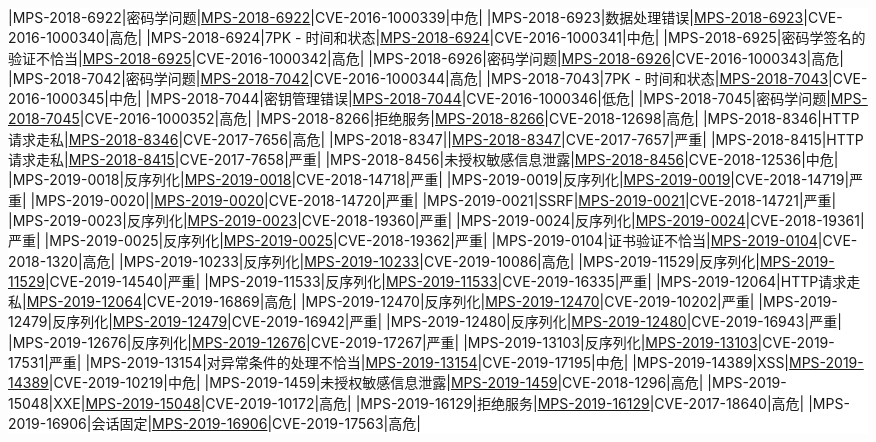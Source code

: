 |MPS-2018-6922|密码学问题|[MPS-2018-6922](https://www.oscs1024.com/hd/MPS-2018-6922)|CVE-2016-1000339|中危|
|MPS-2018-6923|数据处理错误|[MPS-2018-6923](https://www.oscs1024.com/hd/MPS-2018-6923)|CVE-2016-1000340|高危|
|MPS-2018-6924|7PK - 时间和状态|[MPS-2018-6924](https://www.oscs1024.com/hd/MPS-2018-6924)|CVE-2016-1000341|中危|
|MPS-2018-6925|密码学签名的验证不恰当|[MPS-2018-6925](https://www.oscs1024.com/hd/MPS-2018-6925)|CVE-2016-1000342|高危|
|MPS-2018-6926|密码学问题|[MPS-2018-6926](https://www.oscs1024.com/hd/MPS-2018-6926)|CVE-2016-1000343|高危|
|MPS-2018-7042|密码学问题|[MPS-2018-7042](https://www.oscs1024.com/hd/MPS-2018-7042)|CVE-2016-1000344|高危|
|MPS-2018-7043|7PK - 时间和状态|[MPS-2018-7043](https://www.oscs1024.com/hd/MPS-2018-7043)|CVE-2016-1000345|中危|
|MPS-2018-7044|密钥管理错误|[MPS-2018-7044](https://www.oscs1024.com/hd/MPS-2018-7044)|CVE-2016-1000346|低危|
|MPS-2018-7045|密码学问题|[MPS-2018-7045](https://www.oscs1024.com/hd/MPS-2018-7045)|CVE-2016-1000352|高危|
|MPS-2018-8266|拒绝服务|[MPS-2018-8266](https://www.oscs1024.com/hd/MPS-2018-8266)|CVE-2018-12698|高危|
|MPS-2018-8346|HTTP请求走私|[MPS-2018-8346](https://www.oscs1024.com/hd/MPS-2018-8346)|CVE-2017-7656|高危|
|MPS-2018-8347||[MPS-2018-8347](https://www.oscs1024.com/hd/MPS-2018-8347)|CVE-2017-7657|严重|
|MPS-2018-8415|HTTP请求走私|[MPS-2018-8415](https://www.oscs1024.com/hd/MPS-2018-8415)|CVE-2017-7658|严重|
|MPS-2018-8456|未授权敏感信息泄露|[MPS-2018-8456](https://www.oscs1024.com/hd/MPS-2018-8456)|CVE-2018-12536|中危|
|MPS-2019-0018|反序列化|[MPS-2019-0018](https://www.oscs1024.com/hd/MPS-2019-0018)|CVE-2018-14718|严重|
|MPS-2019-0019|反序列化|[MPS-2019-0019](https://www.oscs1024.com/hd/MPS-2019-0019)|CVE-2018-14719|严重|
|MPS-2019-0020||[MPS-2019-0020](https://www.oscs1024.com/hd/MPS-2019-0020)|CVE-2018-14720|严重|
|MPS-2019-0021|SSRF|[MPS-2019-0021](https://www.oscs1024.com/hd/MPS-2019-0021)|CVE-2018-14721|严重|
|MPS-2019-0023|反序列化|[MPS-2019-0023](https://www.oscs1024.com/hd/MPS-2019-0023)|CVE-2018-19360|严重|
|MPS-2019-0024|反序列化|[MPS-2019-0024](https://www.oscs1024.com/hd/MPS-2019-0024)|CVE-2018-19361|严重|
|MPS-2019-0025|反序列化|[MPS-2019-0025](https://www.oscs1024.com/hd/MPS-2019-0025)|CVE-2018-19362|严重|
|MPS-2019-0104|证书验证不恰当|[MPS-2019-0104](https://www.oscs1024.com/hd/MPS-2019-0104)|CVE-2018-1320|高危|
|MPS-2019-10233|反序列化|[MPS-2019-10233](https://www.oscs1024.com/hd/MPS-2019-10233)|CVE-2019-10086|高危|
|MPS-2019-11529|反序列化|[MPS-2019-11529](https://www.oscs1024.com/hd/MPS-2019-11529)|CVE-2019-14540|严重|
|MPS-2019-11533|反序列化|[MPS-2019-11533](https://www.oscs1024.com/hd/MPS-2019-11533)|CVE-2019-16335|严重|
|MPS-2019-12064|HTTP请求走私|[MPS-2019-12064](https://www.oscs1024.com/hd/MPS-2019-12064)|CVE-2019-16869|高危|
|MPS-2019-12470|反序列化|[MPS-2019-12470](https://www.oscs1024.com/hd/MPS-2019-12470)|CVE-2019-10202|严重|
|MPS-2019-12479|反序列化|[MPS-2019-12479](https://www.oscs1024.com/hd/MPS-2019-12479)|CVE-2019-16942|严重|
|MPS-2019-12480|反序列化|[MPS-2019-12480](https://www.oscs1024.com/hd/MPS-2019-12480)|CVE-2019-16943|严重|
|MPS-2019-12676|反序列化|[MPS-2019-12676](https://www.oscs1024.com/hd/MPS-2019-12676)|CVE-2019-17267|严重|
|MPS-2019-13103|反序列化|[MPS-2019-13103](https://www.oscs1024.com/hd/MPS-2019-13103)|CVE-2019-17531|严重|
|MPS-2019-13154|对异常条件的处理不恰当|[MPS-2019-13154](https://www.oscs1024.com/hd/MPS-2019-13154)|CVE-2019-17195|中危|
|MPS-2019-14389|XSS|[MPS-2019-14389](https://www.oscs1024.com/hd/MPS-2019-14389)|CVE-2019-10219|中危|
|MPS-2019-1459|未授权敏感信息泄露|[MPS-2019-1459](https://www.oscs1024.com/hd/MPS-2019-1459)|CVE-2018-1296|高危|
|MPS-2019-15048|XXE|[MPS-2019-15048](https://www.oscs1024.com/hd/MPS-2019-15048)|CVE-2019-10172|高危|
|MPS-2019-16129|拒绝服务|[MPS-2019-16129](https://www.oscs1024.com/hd/MPS-2019-16129)|CVE-2017-18640|高危|
|MPS-2019-16906|会话固定|[MPS-2019-16906](https://www.oscs1024.com/hd/MPS-2019-16906)|CVE-2019-17563|高危|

## Assigned task
Count each line of the data where the word "HTTP请求走私" appears, then reply with the total only.

## Output for this exercise
3